Starting point is 00:27:02 So an interesting question there, Fried, because we're seeing, even in our liberal democratic societies, actions on the part of government restricting civil and individual liberties in ways that we never would have expected in our own lifetime. So does this encourage maybe both peripheral states? You think of Hungary that kind of is teetering on liberal democracy, drifting into autocracy. you look at countries like Turkey that are more firmly in that direction. What's your feeling? Does COVID-19 help the autocrats? Yes. There's a famous historian, Charles Tilley, who once had a great phrase.
Starting point is 00:27:37 He said, war makes the state, and the state then makes war. And this point being that any time you have a war, the powers of the state grow. Now, if you think about war in a more broader sense than a war, kind of great national emergency in which the government is given license. That allows the government to take on powers. It allows it to make the citizens do what it tells it. And in that sense, this war against this virus is exactly that kind of a war, where the government is given more leeway, the government has more power.

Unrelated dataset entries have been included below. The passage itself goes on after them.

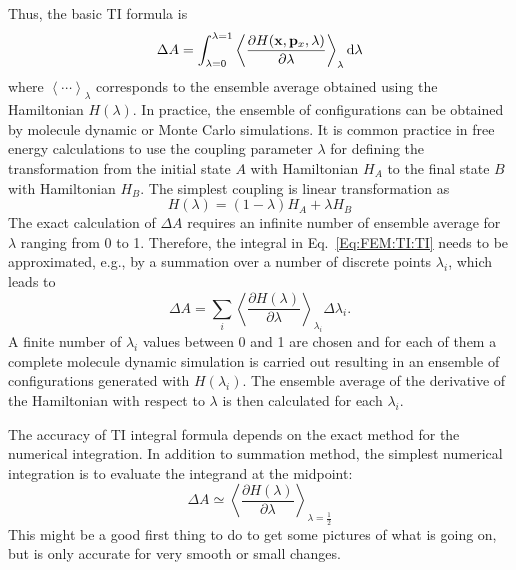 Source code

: Thus, the basic TI formula is
\begin{equation}
\Delta A = \int_{\lambda=0}^{\lambda=1}\left \langle \frac{\partial{H(\mathbf{x},\mathbf{p}_{x},\lambda)}}{\partial{\lambda}} \right \rangle_{\lambda} \mathop{}\!\mathrm{d}\lambda
\label{Eq:FEM:TI:TI}
\end{equation} 
where $\left \langle \cdots \right \rangle _{\lambda}$ corresponds to the ensemble average obtained using the Hamiltonian $H(\lambda)$. In practice, the ensemble of configurations can be obtained by molecule dynamic or Monte Carlo simulations. It is common practice in free energy calculations to use the coupling parameter $\lambda$ for defining the transformation from the initial state $A$ with Hamiltonian $H_{A}$ to the final state $B$ with Hamiltonian $H_{B}$. The simplest coupling is linear transformation as
\begin{equation}
H(\lambda) = (1-\lambda) H_{A} + \lambda H_{B}
\end{equation}
The exact calculation of $\Delta A$ requires an infinite number of ensemble average for $\lambda$ ranging from 0 to 1.
Therefore, the integral in Eq.~\ref{Eq:FEM:TI:TI} needs to be approximated, e.g., by a summation over a number of discrete points $\lambda_{i}$, which leads to 
\begin{equation}
\Delta A = \sum_{i}^{}\left \langle \frac{\partial{H(\lambda)}}{\partial{\lambda}} \right \rangle_{\lambda_{i}} \Delta\lambda_{i}.
\label{Eq:FEM:TI:dTI}
\end{equation} 
A finite number of $\lambda_{i}$ values between 0 and 1 are chosen and for each of them a complete molecule dynamic simulation is carried out resulting in an ensemble of configurations generated with $H(\lambda_{i})$.
The ensemble average of the derivative of the Hamiltonian with respect to $\lambda$ is then calculated for each $\lambda_{i}$.
	
The accuracy of TI integral formula depends on the exact method for the numerical integration.\cite{PaliwalJCTC2011} In addition to summation method, the simplest numerical integration is to evaluate the integrand at the midpoint:
\begin{equation}
\Delta A \simeq \left \langle \frac{\partial{H(\lambda)}}{\partial{\lambda}} \right \rangle_{\lambda=\frac{1}{2}}
\label{Eq:FEM:TI:TI1}
\end{equation} 
This might be a good first thing to do to get some pictures of what is going on, but is only accurate for very smooth or small changes. %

Starting point is 00:28:11 So you see it with Orban in Hungary, most clearly, is essentially dissolved parliament and said he's going to rule by decree. You're seeing it a little bit in India, where the government has taken on greater and greater powers. The central government, for example, has overruled state governments. India usually has a vigorous degree of federalism. You also see it with regard to the press. Modi has taken the opportunity to clamp down on some parts of the media,
Starting point is 00:28:39 the few parts of the media that have not been intimidated by him. So I think you are seeing disturbing tendencies. One thing one has to point out is you've not seen it in the Western world, including the United States. Trump may talk about having total powers, but the beauty of the American system was within 12 hours, 10 governors criticized him for it and pointed out that whatever he may say, they were not going to close or open their states based on his dictum, that they had independent constitutional authority. In fact, the head of the National Governors Association, who's a Republican, said that as well. So what you see is in these societies, the institutions are fighting back.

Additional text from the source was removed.